[Records from a dataset]
##############################
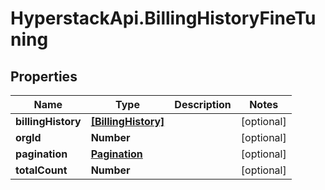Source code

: # HyperstackApi.BillingHistoryFineTuning

## Properties

Name | Type | Description | Notes
------------ | ------------- | ------------- | -------------
**billingHistory** | [**[BillingHistory]**](BillingHistory.md) |  | [optional] 
**orgId** | **Number** |  | [optional] 
**pagination** | [**Pagination**](Pagination.md) |  | [optional] 
**totalCount** | **Number** |  | [optional] 


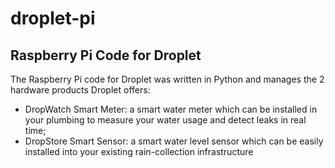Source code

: # droplet-pi
## Raspberry Pi Code for Droplet

The Raspberry Pi code for Droplet was written in Python and manages the 2 hardware products Droplet offers:
  - DropWatch Smart Meter: a smart water meter which can be installed in your plumbing to measure your water usage and detect leaks in real time;
  - DropStore Smart Sensor: a smart water level sensor which can be easily installed into your existing rain-collection infrastructure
##############################
• EXERCISE PROMPT: Copy each line of the entries that includes the word "smart".

• YOUR SOLUTION:
  - DropWatch Smart Meter: a smart water meter which can be installed in your plumbing to measure your water usage and detect leaks in real time;
  - DropStore Smart Sensor: a smart water level sensor which can be easily installed into your existing rain-collection infrastructure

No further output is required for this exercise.